The Home Rule City Act was a statute enacted by the Michigan Legislature as Public Act 279 of 1909. It provides the framework by which a new city may become incorporated and provide for its own government by adopting a city charter, and the method by which an existing city may amend or revise its city charter.

==History==

Local units of government in the United States are created by the various states. Such local governments may go by various names in the several states. It is entirely possible for a state to totally abolish any or all local units of government. In the case of Michigan, the state government is specifically restricted under the state's constitution as to how it may interact with local governments and may not alter the boundaries of a local government without a vote by the affected residents.

The Home Rule City Act resulted from the provisions of the 1908 state constitution, which called for home rule authority to be conferred upon the various local governments in the state. The 1963 state constitution retained these same home rule provisions.

Both constitutions recognized the fundamental integrity of counties, townships, cities, and villages in Michigan. Local governments could no longer be created, abolished, or consolidated without the consent of the electors who reside within the affected territory. Prior to this time, local governments had been created by a special act of the legislature which did not require any consent from those living within the affected territory.

Under Michigan's Revised Statutes of 1848, there were several classes of cities, the primary distinction among which was population. In nearly every case, however, it was the legislature that had provided a city charter for each city that mandated how each city was to be governed and how its officers were to be chosen. Under the Home Rule City Act, each city was given the ability to make changes to its city charter on its own. The charters that had been previously granted by the legislature continued in force until such time as an affected city took this action. All cities in Michigan are now classified under one class, namely, Home Rule Cities, regardless of the source or origin of the various provisions of their respective city charters.

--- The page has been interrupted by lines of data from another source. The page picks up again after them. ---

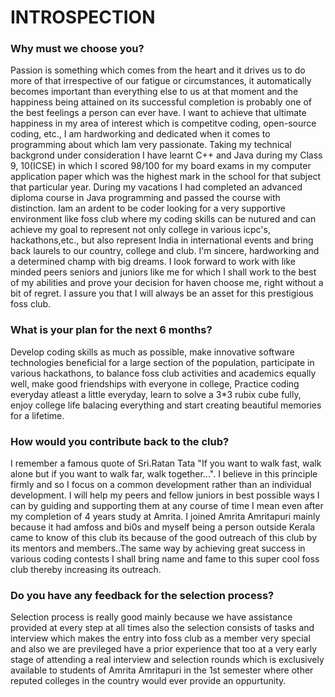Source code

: # INTROSPECTION 
### Why must we choose you?
Passion is something which comes from the heart and it drives us to do more of that irrespective of our fatigue or circumstances, it automatically
becomes important than everything else to us at that moment and the happiness being attained on its successful completion is probably one of the 
best feelings a person can ever have. I want to achieve that ultimate happiness in my area of interest which is competitve coding, open-source 
coding, etc., I am hardworking and dedicated when it comes to programming about which Iam very passionate. Taking my technical backgrond under 
consideration I have learnt C++ and Java during my Class 9, 10(ICSE) in which I scored 98/100 for my board exams in my computer application paper 
which was the highest mark in the school for that subject that particular year. During my vacations I had completed an advanced diploma course in 
Java programming and passed the course with distinction. Iam an ardent to be coder looking for a very supportive environment like foss club where my 
coding skills can be nutured and can achieve my goal to represent not only college in various icpc's, hackathons,etc., but also represent India in 
international events and bring back laurels to our country, college and club. I'm sincere, hardworking and a determined champ with big dreams. I look
forward to work with like minded peers seniors and juniors like me for which I shall work to the best of my abilities and prove your decision for haven
choose me, right without a bit of regret. I assure you that I will always be an asset for this prestigious foss club.  
### What is your plan for the next 6 months?
Develop coding skills as much as possible, make innovative software technologies beneficial for a large section of the population, participate in various
hackathons, to balance foss club activities and academics equally well, make good friendships with everyone in college, Practice coding everyday atleast 
a little everyday, learn to solve a 3*3 rubix cube fully, enjoy college life balacing everything and start creating beautiful memories for a lifetime.
### How would you contribute back to the club?
I remember a famous quote of Sri.Ratan Tata "If you want to walk fast, walk alone but if you want to walk far, walk together...". I believe in this 
principle firmly and so I focus on a common development rather than an individual development. I will help my peers and fellow juniors in best possible
ways I can by guiding and supporting them at any course of time I mean even after my completion of 4 years study at Amrita. I joined Amrita Amritapuri
mainly because it had amfoss and bi0s and myself being a person outside Kerala came to know of this club its because of the good outreach of this club 
by its mentors and members..The same way by achieving great success in various coding contests I shall bring name and fame to this super cool foss club
thereby increasing its outreach.
### Do you have any feedback for the selection process?
Selection process is really good mainly because we have assistance provided at every step at all times also the selection consists of tasks and 
interview which makes the entry into foss club as a member very special and also we are previleged have a prior experience that too at a very early stage of attending
a real interview and selection rounds which is exclusively available to students of Amrita Amritapuri in the 1st semester where other reputed colleges 
in the country would ever provide an oppurtunity.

==Revising or amending a city charter==
Under the Home Rule City Act, a city can amend its city charter by a vote of the electors residing within the city. An amendment can be proposed either by the governing body of the city, typically called the city council, or by an initiative petition signed by a certain number of registered voters.

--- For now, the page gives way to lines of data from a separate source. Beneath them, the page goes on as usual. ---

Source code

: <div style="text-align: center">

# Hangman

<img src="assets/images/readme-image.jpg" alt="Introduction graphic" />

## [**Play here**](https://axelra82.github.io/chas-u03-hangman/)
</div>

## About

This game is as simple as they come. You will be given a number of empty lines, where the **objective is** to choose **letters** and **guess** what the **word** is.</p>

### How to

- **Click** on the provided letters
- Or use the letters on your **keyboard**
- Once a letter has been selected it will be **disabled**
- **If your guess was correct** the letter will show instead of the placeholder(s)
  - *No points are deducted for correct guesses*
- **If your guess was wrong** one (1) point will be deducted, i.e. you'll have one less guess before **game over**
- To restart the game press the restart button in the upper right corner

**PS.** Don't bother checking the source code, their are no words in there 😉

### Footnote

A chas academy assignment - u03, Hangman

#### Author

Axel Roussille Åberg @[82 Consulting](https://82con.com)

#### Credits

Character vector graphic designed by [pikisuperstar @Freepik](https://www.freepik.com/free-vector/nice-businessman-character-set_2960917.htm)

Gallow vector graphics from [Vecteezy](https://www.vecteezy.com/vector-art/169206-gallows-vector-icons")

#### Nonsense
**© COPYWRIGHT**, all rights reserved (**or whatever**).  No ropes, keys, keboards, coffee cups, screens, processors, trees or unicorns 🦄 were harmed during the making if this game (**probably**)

A revision of a city charter is a more comprehensive process which replaces the existing charter with a new one. The decision to revise a city charter must be approved by the voters of the city and can be proposed by the city council or by an initiative petition. A special commission is elected to conduct the work of writing a new charter and submitting it to the voters for approval. The commission is not bound to keep any provisions of the current city charter.

==Provisions of the act==
The Home Rule City Act specifies certain requirements that every city must contain within its city charter. At the same time, the Act provides for numerous optional charter provisions. In general, any power that is not specifically prohibited by another law for a city to exercise may be included in a city's charter.